Bands that can toss out songs that make you tap your feet are ten a penny: bands that weave tapestries of sound into something that can almost make you weep are less common. Coldplay - on the strength of the delicate melodies and intertwined aural bliss of "Yellow" - are most certainly one of the latter. "Look at the stars, look how they shine for you and all the things that you do" may be little more than monosyllabic words strung together, but here - set to some of the most ethereal music this side of Galaxie 500, and sung by a voice that sounds as though its been crying all night - they take on a resonance that moves you in the same way as some of Radiohead's finest. And married to an instrumental crashing guitar chorus that your heart begins beating involuntarily in time to, "Yellow" becomes something nigh-on essential.
First b-side "Help Is Round The Corner" is less mesmeric, sounding more like one of Noel Gallagher's acoustic cast offs. "No More Keeping My Feet On The Ground" is much better however, an early (1998) experimentalist track that flits its way through classic indie, psychedelia and grand romanticism. Which isn't a bad journey for any song to take.
Will you all get angry if I say Coldplay are the next Muse?
Rating: 10/10
The Rest
I don't want to get all Guardian on you, but Marshall Mathers is not a nice person. He would not be my friend. He would hate me. He would call me a pussy and a fag. He would kick the shite out of me and piss petrol on me if I was on fire. I hate Marshall Mathers. But I love Eminem / Slim Shady. Thanks to the digital mastery of Dr Dre (another lovely guy) and to the genius lyrical rhyming powers of the bleached butthead, Eminem is one of the best rappers around today. His topics are homophobic, misogynist, obscene but - and this is the Guardian bit - all he really is doing is reflecting his society: that trailer-trash, MTV-fed generation of slackers that really do swear, snicker and circle jerk in public, and that have done so long before Mr Mathers ever appeared on the scene. Eminem's popularity reflects not only the extent of this audience base however, but also his ability to rap like a rabid rat on Rolling Rock. And yes, the adolescent git inside of me thinks he can be pretty damn funny with it - especially when his targets are the big and the good, such as Britney or music awards ceremonies.

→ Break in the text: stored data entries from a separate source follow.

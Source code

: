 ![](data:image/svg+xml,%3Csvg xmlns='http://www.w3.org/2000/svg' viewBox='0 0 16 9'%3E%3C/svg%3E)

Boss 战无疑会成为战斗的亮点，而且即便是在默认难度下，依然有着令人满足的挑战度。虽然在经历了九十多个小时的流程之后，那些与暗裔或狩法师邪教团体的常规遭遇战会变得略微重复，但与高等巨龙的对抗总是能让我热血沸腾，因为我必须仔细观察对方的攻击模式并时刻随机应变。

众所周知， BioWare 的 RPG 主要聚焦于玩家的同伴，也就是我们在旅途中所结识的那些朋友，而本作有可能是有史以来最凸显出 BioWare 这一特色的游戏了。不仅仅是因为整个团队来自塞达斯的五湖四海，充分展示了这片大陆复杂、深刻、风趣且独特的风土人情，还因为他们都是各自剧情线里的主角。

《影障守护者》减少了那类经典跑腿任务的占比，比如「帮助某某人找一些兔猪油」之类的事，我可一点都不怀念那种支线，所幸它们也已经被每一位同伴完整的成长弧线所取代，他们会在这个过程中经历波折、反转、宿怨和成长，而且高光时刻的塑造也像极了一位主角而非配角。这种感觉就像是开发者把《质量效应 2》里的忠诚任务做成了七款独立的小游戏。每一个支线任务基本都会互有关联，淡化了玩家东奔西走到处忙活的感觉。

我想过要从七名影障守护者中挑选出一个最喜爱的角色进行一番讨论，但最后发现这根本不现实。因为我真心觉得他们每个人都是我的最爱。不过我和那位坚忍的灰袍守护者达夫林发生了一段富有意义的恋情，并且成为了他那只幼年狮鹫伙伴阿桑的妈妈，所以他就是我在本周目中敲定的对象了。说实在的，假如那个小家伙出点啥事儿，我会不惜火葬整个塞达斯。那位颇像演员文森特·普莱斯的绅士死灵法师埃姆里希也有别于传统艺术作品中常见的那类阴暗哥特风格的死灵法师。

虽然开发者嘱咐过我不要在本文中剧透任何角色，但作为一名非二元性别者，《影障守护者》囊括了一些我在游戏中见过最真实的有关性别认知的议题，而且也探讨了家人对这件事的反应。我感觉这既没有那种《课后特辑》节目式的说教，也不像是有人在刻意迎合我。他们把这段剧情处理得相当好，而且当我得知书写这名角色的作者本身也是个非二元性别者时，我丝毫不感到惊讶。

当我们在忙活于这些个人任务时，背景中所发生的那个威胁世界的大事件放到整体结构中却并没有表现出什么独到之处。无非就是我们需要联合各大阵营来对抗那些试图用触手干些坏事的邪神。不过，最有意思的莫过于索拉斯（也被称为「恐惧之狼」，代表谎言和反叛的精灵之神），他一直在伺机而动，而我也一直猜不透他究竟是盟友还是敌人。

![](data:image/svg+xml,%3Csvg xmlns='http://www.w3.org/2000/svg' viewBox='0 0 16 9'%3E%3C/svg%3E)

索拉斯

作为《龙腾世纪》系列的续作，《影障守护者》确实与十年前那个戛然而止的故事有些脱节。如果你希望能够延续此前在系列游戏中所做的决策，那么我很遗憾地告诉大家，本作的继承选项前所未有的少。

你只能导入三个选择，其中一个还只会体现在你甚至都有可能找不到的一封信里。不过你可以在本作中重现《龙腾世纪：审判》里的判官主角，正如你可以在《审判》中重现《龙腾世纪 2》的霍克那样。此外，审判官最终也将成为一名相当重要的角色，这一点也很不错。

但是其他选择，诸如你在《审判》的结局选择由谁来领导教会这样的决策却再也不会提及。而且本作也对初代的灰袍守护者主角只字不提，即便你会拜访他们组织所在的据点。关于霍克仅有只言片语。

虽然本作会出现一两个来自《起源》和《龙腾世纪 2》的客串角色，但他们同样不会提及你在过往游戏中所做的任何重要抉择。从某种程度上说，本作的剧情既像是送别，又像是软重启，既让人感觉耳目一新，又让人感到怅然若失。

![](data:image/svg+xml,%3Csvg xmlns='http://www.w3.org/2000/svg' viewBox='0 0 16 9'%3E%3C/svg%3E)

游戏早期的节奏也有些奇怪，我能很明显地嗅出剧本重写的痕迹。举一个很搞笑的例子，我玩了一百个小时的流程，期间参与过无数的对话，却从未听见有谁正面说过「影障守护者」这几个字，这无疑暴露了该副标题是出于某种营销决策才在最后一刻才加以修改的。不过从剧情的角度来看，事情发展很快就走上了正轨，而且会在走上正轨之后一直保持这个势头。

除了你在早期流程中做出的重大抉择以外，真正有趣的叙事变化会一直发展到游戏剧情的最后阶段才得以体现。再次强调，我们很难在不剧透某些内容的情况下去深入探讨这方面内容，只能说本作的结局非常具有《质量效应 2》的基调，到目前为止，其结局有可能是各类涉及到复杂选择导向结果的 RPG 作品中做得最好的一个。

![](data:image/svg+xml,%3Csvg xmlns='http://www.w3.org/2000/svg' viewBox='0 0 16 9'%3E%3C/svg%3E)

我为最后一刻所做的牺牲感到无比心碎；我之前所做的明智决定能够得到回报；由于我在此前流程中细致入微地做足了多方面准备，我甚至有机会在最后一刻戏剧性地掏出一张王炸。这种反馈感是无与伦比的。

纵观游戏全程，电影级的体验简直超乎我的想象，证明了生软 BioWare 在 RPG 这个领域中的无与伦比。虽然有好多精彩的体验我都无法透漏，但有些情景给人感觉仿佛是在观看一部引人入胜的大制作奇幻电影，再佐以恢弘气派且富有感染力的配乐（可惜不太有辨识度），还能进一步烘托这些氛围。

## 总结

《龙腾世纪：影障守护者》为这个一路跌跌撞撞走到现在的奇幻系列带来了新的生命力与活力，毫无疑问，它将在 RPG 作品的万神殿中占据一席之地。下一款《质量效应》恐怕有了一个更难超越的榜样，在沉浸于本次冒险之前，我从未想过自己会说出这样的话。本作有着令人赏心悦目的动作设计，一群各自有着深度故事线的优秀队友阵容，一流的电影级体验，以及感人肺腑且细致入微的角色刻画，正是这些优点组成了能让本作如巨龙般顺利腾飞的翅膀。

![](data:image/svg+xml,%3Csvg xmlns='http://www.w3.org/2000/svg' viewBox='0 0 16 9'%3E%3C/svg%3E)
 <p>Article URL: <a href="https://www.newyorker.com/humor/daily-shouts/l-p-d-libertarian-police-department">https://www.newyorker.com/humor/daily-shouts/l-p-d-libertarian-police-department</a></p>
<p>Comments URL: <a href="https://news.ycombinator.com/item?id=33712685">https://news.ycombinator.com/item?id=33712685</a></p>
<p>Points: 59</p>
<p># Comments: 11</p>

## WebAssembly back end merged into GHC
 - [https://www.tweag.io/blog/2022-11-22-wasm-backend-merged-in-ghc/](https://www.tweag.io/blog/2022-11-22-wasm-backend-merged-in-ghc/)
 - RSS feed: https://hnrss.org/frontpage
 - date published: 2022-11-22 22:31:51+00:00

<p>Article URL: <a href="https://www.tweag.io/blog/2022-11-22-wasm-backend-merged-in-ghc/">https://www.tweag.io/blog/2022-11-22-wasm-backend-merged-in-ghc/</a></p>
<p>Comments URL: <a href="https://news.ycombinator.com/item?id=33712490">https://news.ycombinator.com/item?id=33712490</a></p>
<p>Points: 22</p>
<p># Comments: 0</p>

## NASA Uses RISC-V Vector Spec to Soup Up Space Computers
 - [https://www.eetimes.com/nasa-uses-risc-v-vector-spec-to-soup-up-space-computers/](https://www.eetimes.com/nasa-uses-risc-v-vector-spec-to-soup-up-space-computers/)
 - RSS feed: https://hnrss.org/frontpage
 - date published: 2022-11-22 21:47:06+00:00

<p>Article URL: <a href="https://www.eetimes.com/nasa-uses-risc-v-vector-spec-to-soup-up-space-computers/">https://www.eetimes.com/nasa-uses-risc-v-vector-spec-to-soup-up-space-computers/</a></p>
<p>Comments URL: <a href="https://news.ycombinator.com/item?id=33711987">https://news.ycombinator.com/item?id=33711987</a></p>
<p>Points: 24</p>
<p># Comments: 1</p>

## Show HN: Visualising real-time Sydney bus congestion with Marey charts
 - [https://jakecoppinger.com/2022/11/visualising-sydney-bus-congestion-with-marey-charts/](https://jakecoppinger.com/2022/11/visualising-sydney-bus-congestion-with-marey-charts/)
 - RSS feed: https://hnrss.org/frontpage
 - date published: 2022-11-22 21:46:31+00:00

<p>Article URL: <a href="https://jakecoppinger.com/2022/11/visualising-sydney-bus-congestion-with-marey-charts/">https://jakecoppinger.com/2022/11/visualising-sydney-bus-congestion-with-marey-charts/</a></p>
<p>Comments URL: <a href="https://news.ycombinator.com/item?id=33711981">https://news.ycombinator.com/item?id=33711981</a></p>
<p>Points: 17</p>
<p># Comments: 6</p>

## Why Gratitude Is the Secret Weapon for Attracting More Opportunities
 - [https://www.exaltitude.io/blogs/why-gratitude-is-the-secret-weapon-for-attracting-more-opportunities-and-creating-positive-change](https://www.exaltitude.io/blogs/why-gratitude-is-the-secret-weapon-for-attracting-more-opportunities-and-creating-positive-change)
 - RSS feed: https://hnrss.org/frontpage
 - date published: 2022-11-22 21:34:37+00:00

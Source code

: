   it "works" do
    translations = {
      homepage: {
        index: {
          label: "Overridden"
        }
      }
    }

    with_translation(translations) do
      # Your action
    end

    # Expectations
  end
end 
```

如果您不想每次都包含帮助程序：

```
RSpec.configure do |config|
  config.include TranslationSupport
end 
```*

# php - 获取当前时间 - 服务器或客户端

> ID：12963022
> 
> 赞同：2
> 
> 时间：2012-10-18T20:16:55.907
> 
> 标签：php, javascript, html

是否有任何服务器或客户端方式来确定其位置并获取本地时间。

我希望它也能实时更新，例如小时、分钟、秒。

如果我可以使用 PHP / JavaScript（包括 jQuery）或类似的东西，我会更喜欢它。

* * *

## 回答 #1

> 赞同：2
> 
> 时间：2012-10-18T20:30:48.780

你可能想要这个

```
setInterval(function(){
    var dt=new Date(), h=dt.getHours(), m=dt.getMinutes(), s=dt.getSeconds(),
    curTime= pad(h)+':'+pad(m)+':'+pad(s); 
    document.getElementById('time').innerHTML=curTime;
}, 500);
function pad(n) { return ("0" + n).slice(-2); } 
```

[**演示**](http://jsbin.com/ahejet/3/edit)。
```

"The Real Slim Shady" (at last, the song - you can wake up now) is a marvellously funky bag of hooks, riffs and lyrical masterpieces with a chorus that goes in one ear and refuses to come out the other. It may not be clever, but it certainly is big.
A grab-bag of b-sides: an instrumental of the a-side, a version of "Guilty Conscience" with what claims to be a "new hook" (I couldn't spot it), and the One Flew Over The Cuckoo's Nest-on-crack-cocaine dayglo video.
I'm sure he loves his mum really.
Rating: 9/10
More bouncy Stateside three-chord t(h)rash from the Blinky Boys, probably riding the crest of the "sports metal" (© NME sometime last month) wave - at least they're better than the bloody Bloodhound Gang. "What's My Age Again" is a re-release, this time less likely to bounce off the armour of the charts due to the success of "All The Small Things". It's great, it's got a fantastic chorus, the vocals remind me of Bob Mould (this is a good thing), but I'm sure if you played it backwards it would sound a) exactly the same and b) indistinguishable from all the other songs ever released by bratpack US college students with guitars. Good for a jump about to though.
A couple of live tracks follow, the first being the frantic punk thrash of "Pathetic" that spends itself in just under three minutes before wiping itself clean and falling asleep. "Untitled" follows, a bit of a mess and not really worth talking any more about.
Also included is the video, featuring the boys running around the streets of LA in broad daylight stark naked, and also notable (and commendable) for the fact it slags off those bloody Gap adverts.